WHAT IS REQUIRED
Tell how many lines in the records contain the word "Instruções"; the number alone is the answer.

DATA PROVIDED

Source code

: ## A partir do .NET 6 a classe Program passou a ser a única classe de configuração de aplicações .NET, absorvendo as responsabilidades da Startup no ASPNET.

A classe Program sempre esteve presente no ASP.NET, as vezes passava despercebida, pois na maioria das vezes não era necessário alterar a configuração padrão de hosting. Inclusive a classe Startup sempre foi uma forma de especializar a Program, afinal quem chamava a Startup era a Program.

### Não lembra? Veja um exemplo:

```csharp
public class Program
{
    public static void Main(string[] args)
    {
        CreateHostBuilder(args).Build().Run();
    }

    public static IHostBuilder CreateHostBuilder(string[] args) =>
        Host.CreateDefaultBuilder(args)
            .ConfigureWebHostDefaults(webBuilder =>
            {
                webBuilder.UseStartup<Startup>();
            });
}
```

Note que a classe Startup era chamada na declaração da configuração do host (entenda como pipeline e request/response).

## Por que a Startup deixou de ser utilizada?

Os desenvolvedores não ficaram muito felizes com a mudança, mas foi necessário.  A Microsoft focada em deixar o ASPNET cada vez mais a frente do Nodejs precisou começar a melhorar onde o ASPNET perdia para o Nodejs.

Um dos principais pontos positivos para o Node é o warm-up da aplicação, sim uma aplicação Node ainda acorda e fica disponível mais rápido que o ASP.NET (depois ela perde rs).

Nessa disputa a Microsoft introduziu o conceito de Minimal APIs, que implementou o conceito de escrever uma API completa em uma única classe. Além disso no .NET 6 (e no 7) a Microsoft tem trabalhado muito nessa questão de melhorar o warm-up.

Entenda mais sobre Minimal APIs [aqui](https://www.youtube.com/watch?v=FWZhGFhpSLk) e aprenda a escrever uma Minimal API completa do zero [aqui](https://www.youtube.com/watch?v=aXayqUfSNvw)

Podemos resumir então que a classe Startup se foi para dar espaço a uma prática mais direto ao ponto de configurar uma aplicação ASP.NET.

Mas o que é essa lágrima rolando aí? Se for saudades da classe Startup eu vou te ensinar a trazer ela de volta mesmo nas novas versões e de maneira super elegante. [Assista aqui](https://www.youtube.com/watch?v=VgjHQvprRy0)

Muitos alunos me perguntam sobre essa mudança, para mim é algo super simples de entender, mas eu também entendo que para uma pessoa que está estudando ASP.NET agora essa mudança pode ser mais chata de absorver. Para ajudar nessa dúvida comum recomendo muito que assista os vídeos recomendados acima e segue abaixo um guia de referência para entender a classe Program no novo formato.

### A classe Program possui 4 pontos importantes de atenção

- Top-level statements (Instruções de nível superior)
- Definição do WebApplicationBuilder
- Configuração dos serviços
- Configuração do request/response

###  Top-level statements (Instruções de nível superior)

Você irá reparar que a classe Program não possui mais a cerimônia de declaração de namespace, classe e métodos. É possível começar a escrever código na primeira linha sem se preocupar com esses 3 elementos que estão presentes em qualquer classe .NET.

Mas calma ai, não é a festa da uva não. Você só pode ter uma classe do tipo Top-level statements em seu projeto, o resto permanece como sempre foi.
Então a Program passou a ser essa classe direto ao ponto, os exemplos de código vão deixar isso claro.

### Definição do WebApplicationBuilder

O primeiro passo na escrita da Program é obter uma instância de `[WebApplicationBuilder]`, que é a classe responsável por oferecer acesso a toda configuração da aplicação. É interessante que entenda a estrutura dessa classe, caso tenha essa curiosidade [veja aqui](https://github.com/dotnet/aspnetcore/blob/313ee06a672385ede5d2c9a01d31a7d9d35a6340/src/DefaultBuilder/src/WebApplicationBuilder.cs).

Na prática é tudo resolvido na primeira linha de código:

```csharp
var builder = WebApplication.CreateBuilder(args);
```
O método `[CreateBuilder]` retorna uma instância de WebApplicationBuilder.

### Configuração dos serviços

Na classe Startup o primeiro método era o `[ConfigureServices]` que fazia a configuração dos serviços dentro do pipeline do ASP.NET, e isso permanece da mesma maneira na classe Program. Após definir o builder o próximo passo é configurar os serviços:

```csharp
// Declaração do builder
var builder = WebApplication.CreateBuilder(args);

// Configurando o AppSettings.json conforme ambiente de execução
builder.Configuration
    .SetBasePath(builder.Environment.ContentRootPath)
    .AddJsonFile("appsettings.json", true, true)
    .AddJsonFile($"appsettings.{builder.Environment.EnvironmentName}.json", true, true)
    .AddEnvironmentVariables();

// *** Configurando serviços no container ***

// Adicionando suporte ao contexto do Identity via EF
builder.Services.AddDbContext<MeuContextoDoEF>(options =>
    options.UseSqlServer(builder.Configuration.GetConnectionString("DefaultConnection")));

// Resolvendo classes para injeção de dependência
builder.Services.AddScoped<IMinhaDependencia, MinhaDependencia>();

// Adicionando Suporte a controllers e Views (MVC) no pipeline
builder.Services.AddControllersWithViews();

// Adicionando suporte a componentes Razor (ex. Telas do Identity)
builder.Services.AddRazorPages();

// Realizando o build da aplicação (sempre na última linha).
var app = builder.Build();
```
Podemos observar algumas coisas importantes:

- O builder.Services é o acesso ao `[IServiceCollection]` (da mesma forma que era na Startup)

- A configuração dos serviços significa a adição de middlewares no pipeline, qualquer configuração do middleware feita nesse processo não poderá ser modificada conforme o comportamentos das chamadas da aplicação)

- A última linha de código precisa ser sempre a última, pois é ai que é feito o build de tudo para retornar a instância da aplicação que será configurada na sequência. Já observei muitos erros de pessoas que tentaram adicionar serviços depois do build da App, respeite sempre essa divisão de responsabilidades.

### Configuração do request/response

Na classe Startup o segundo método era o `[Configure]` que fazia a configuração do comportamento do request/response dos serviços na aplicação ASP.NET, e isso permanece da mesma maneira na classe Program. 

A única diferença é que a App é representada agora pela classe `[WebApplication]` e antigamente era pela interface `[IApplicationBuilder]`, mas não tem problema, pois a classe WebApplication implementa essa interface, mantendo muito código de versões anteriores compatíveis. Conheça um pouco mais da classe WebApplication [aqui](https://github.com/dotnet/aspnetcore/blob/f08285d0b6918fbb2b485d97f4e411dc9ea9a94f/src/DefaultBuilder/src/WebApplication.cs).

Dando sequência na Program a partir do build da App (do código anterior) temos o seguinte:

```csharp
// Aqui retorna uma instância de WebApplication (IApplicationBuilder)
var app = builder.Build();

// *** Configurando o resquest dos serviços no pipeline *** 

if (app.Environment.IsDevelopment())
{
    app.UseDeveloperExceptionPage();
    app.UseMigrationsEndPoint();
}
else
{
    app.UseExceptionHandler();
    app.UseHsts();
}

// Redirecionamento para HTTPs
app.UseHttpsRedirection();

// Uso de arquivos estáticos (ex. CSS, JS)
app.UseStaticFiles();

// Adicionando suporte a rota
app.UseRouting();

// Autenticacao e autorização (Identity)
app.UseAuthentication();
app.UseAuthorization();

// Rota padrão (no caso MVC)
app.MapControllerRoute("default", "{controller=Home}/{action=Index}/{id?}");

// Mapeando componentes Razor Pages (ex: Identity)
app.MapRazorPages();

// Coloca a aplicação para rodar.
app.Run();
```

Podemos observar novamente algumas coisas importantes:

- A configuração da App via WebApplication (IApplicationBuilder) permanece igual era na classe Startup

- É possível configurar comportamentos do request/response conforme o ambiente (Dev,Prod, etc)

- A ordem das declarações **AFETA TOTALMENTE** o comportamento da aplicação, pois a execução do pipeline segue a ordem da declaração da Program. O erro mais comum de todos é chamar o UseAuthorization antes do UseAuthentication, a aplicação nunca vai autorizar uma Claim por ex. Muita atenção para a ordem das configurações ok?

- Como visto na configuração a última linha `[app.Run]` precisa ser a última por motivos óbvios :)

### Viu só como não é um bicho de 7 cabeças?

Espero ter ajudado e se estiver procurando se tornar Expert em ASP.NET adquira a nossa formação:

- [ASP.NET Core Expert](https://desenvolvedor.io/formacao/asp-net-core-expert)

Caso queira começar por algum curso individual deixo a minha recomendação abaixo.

ANSWER TO THIS EXERCISE
2